⟨
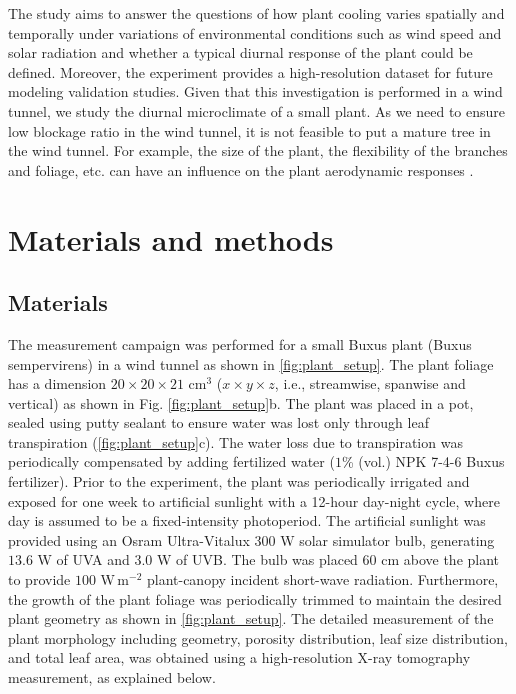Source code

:The study aims to answer the questions of how plant cooling varies spatially and temporally under variations of environmental conditions such as wind speed and solar radiation and whether a typical diurnal response of the plant could be defined. Moreover, the experiment provides a high-resolution dataset for future modeling validation studies. Given that this investigation is performed in a wind tunnel, we study the diurnal microclimate of a small plant. As we need to ensure low blockage ratio in the wind tunnel, it is not feasible to put a mature tree in the wind tunnel. For example, the size of the plant, the flexibility of the branches and foliage, etc. can have an influence on the plant aerodynamic responses \citep{DeLangre2008,Manickathan2018b}. 

\section{Materials and methods}

\subsection{Materials}


The measurement campaign was performed for a small Buxus plant (Buxus sempervirens) in a wind tunnel as shown in \cref{fig:plant_setup}. The plant foliage has a dimension $20\times20\times21$ cm$^3$ ($x\times y\times z$, i.e., streamwise, spanwise and vertical) as shown in Fig. \cref{fig:plant_setup}b. The plant was placed in a pot, sealed using putty sealant to ensure water was lost only through leaf transpiration (\cref{fig:plant_setup}c). The water loss due to transpiration was periodically compensated by adding fertilized water ($1$\% (vol.) NPK 7-4-6 Buxus fertilizer). Prior to the experiment, the plant was periodically irrigated and exposed for one week to artificial sunlight with a 12-hour day-night cycle, where day is assumed to be a fixed-intensity photoperiod. The artificial sunlight was provided using an Osram Ultra-Vitalux $300$ W solar simulator bulb, generating $13.6$ W of UVA and $3.0$ W of UVB. The bulb was placed 60 cm above the plant to provide $100$ W\,m$^{-2}$ plant-canopy incident short-wave radiation. Furthermore, the growth of the plant foliage was periodically trimmed to maintain the desired plant geometry as shown in \cref{fig:plant_setup}. The detailed measurement of the plant morphology including geometry, porosity distribution, leaf size distribution, and total leaf area, was obtained using a high-resolution X-ray tomography measurement, as explained below. 

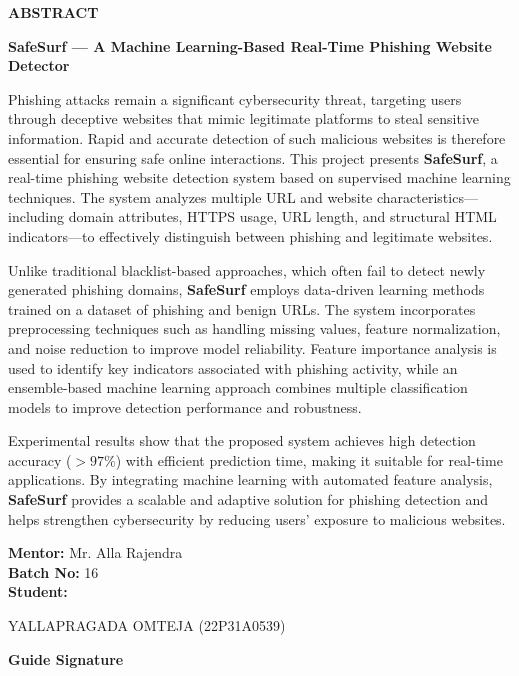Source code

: \begin{center}
{\bfseries\fontsize{16}{18}\selectfont ABSTRACT}
\end{center}


\vspace{0.5cm}

\noindent
\textbf{SafeSurf — A Machine Learning-Based Real-Time Phishing Website Detector}

\vspace{0.5cm}

\noindent
Phishing attacks remain a significant cybersecurity threat, targeting users through deceptive websites that mimic legitimate platforms to steal sensitive information. Rapid and accurate detection of such malicious websites is therefore essential for ensuring safe online interactions. This project presents \textbf{SafeSurf}, a real-time phishing website detection system based on supervised machine learning techniques. The system analyzes multiple URL and website characteristics—including domain attributes, HTTPS usage, URL length, and structural HTML indicators—to effectively distinguish between phishing and legitimate websites.

\vspace{0.3cm}

\noindent
Unlike traditional blacklist-based approaches, which often fail to detect newly generated phishing domains, \textbf{SafeSurf} employs data-driven learning methods trained on a dataset of phishing and benign URLs. The system incorporates preprocessing techniques such as handling missing values, feature normalization, and noise reduction to improve model reliability. Feature importance analysis is used to identify key indicators associated with phishing activity, while an ensemble-based machine learning approach combines multiple classification models to improve detection performance and robustness.

\vspace{0.3cm}

\noindent
Experimental results show that the proposed system achieves high detection accuracy ($> 97\%$) with efficient prediction time, making it suitable for real-time applications. By integrating machine learning with automated feature analysis, \textbf{SafeSurf} provides a scalable and adaptive solution for phishing detection and helps strengthen cybersecurity by reducing users’ exposure to malicious websites.

\vspace{1cm}

\noindent
\textbf{Mentor:} Mr. Alla Rajendra\\
\textbf{Batch No:} 16\\
\textbf{Student:}

\vspace{0.2cm}

\noindent
YALLAPRAGADA OMTEJA (22P31A0539)

\vspace{1.5cm}

\begin{flushright}
\textbf{Guide Signature}
\end{flushright}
⟩
Problem requirements: Where a line in the records above contains the string "websites", copy that line.

Answer section:
Phishing attacks remain a significant cybersecurity threat, targeting users through deceptive websites that mimic legitimate platforms to steal sensitive information. Rapid and accurate detection of such malicious websites is therefore essential for ensuring safe online interactions. This project presents \textbf{SafeSurf}, a real-time phishing website detection system based on supervised machine learning techniques. The system analyzes multiple URL and website characteristics—including domain attributes, HTTPS usage, URL length, and structural HTML indicators—to effectively distinguish between phishing and legitimate websites.
Experimental results show that the proposed system achieves high detection accuracy ($> 97\%$) with efficient prediction time, making it suitable for real-time applications. By integrating machine learning with automated feature analysis, \textbf{SafeSurf} provides a scalable and adaptive solution for phishing detection and helps strengthen cybersecurity by reducing users’ exposure to malicious websites.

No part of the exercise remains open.